La giornata di repressione al referendum sull’indipendenza della Catalogna di ieri, ha sancito una spaccatura profonda tra popolo catalano e il resto della Spagna. La sorpresa per la violenza degli scontri che hanno visto la Guardia civil usare la forza nei confronti dei cittadini catalani che si recavano ai seggi, è stata tale da riportare alla mente di molti le dure e sanguinose repressioni del dittatore Francisco Franco, “el Generalísimo Franco”.

Anche l’Italia ha seguito con attenzione ciò che è successo ai nostri vicini spagnoli. Oggi il Presidente della Repubblica Sergio Mattarella, da Cagliari, ha commentato: “In questi giorni, ieri particolarmente – riferendosi a quanto avvenuto a Barcellona –  in tutta Europa, abbiamo ancora una volta verificato che quando prevalgono scontro ed esasperazioni di posizioni si allontanano le soluzioni positive: diviene più difficile ogni positiva posizione e la cultura può essere l’unica a fornire supporto per il dialogo e il confronto che consenta di addivenire a soluzioni condivise”.

Il portavoce dell’esecutivo comunitario U.E. Margaritis Schinas ha lanciato un appello “a tutte le parti in causa, a passare dallo scontro al dialogo”. “La violenza non può mai essere uno strumento nella politica” ha detto Schinas ammettendo anche l’impotenza dell’esecutivo Ue in questo frangente: “Non abbiamo un ruolo da esercitare in questo momento, il nostro è un invito al dialogo”.

Una tabella con i sondaggi prima del referendum di ieri

Gli esiti del referendum catalano sono abbastanza chiari.
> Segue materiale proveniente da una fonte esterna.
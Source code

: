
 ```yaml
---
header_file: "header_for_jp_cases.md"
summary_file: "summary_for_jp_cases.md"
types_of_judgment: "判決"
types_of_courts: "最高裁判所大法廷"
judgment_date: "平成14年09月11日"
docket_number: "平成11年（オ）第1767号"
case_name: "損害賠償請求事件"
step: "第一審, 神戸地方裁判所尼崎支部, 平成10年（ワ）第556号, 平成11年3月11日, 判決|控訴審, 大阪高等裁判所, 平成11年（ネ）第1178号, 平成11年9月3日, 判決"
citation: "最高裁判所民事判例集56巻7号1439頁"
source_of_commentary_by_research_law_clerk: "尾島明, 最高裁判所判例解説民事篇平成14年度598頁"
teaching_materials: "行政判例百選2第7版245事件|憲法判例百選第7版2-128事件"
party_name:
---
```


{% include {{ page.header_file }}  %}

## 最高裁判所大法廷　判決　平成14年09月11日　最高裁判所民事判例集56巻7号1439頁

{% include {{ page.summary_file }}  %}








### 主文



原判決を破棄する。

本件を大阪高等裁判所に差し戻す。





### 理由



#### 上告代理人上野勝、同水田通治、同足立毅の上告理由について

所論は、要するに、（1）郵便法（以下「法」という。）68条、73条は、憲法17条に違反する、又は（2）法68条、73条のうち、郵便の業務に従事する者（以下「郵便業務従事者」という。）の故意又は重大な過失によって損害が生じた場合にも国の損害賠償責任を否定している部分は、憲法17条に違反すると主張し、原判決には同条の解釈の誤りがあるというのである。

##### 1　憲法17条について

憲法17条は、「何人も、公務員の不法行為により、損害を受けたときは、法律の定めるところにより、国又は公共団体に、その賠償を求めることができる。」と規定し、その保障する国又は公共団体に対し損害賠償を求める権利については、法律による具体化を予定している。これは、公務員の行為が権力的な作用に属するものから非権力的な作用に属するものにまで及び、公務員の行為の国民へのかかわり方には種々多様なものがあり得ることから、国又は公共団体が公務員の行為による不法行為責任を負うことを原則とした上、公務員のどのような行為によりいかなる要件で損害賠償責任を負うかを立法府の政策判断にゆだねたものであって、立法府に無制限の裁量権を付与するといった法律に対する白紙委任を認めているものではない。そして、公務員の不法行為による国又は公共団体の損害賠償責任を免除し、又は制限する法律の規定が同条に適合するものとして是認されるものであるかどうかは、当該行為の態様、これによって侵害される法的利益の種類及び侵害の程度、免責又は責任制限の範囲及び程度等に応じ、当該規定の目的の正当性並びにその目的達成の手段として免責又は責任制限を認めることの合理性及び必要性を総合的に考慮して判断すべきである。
Oltre il 90% di chi si è recato alle urne. 2,02 milioni a favore dell’indipendenza, contro 176.000 che hanno votato per rimanere nella repubblica spagnola. L’affluenza – unico punto a sfavore del referendum catalano – si attesta però al di sotto del 50%. Questo dato ci porterebbe a pensare che i catalani non siano poi così convinti di voler abbandonare la “madre patria” e di volersi togliere dalle spalle il suo giogo economico.

Votare a questo referendum, che questa volta non era consultivo come nel 2014, bensì vincolante e senza quorum, ha comportato notevoli difficoltà per i cittadini della regione autonoma di Catalogna.

Il leader e presidente della Generalitat de Catalunya, Carles Puigdemont, dichiara, serio, ma soddisfatto: “In questa giornata di speranza e sofferenza i cittadini della Catalogna hanno vinto il diritto a uno Stato indipendente in forma di Repubblica”. Per il presidente Puigdemont l’Europa “non deve e non può continuare a guardare dall’altra parte”.

Una situazione difficile, complicata dall’intervento dello stato centrale che, con l’invio della Guardia civil, ha di fatto comportato una notevole pecca nel sistema di risposta alla crisi da parte del governo di Madrid.

Il Premier spagnolo Rajoy durante il discorso alla nazione di ieri, dopo il referendum

Da un punto di vista meramente mediatico, le violenze della polizia spagnola contro i manifestanti paradossalmente regalano un punto prezioso agli indipendentisti catalani. Il primo ministro Rajoy si sarebbe quindi trovato per sbaglio, a dare un’ulteriore mano agli indipendentisti.

Dall’Europa la Commissione europea conferma la posizione già assunta da diverse stettimane secondo cui il referendum di indipendenza della Catalogna è illegale. Così come aveva sentenziato il Tribunal Constitucional spagnolo. Oggi, dopo gli scontri sul voto, l’U.E. continua a ribadire la sua fiducia nel premier spagnolo Mariano Rajoy nel gestire quello che considera “un problema interno” allo Stato spagnolo.

Nonostante la “sconfitta mediatica” il premier Rajoy, è stato categorico. Continua a parlare di una “messa in scena” e rincara la dose affermando che “non c’è stato nessun referendum per l’autodeterminazione della Catalogna”.

Oggi il Presidente della Commissione europea Jean-Claude Juncker si è incontrato con il premier spagnolo. Quel che manca è una gestione politica della vicenda, una gestione necessaria per riportare serenità nella regione più ricca della Spagna.

Ma l’ultima parola non è ancora detta, perché domani, la città di Barcellona e la Regione della Catalogna vivranno una nuova giornata di alta tensione con lo sciopero generale proclamato da oltre 40 sigle sindacali. Nella speranza, questa volta, del rispetto per i diritti umani degli scioperanti.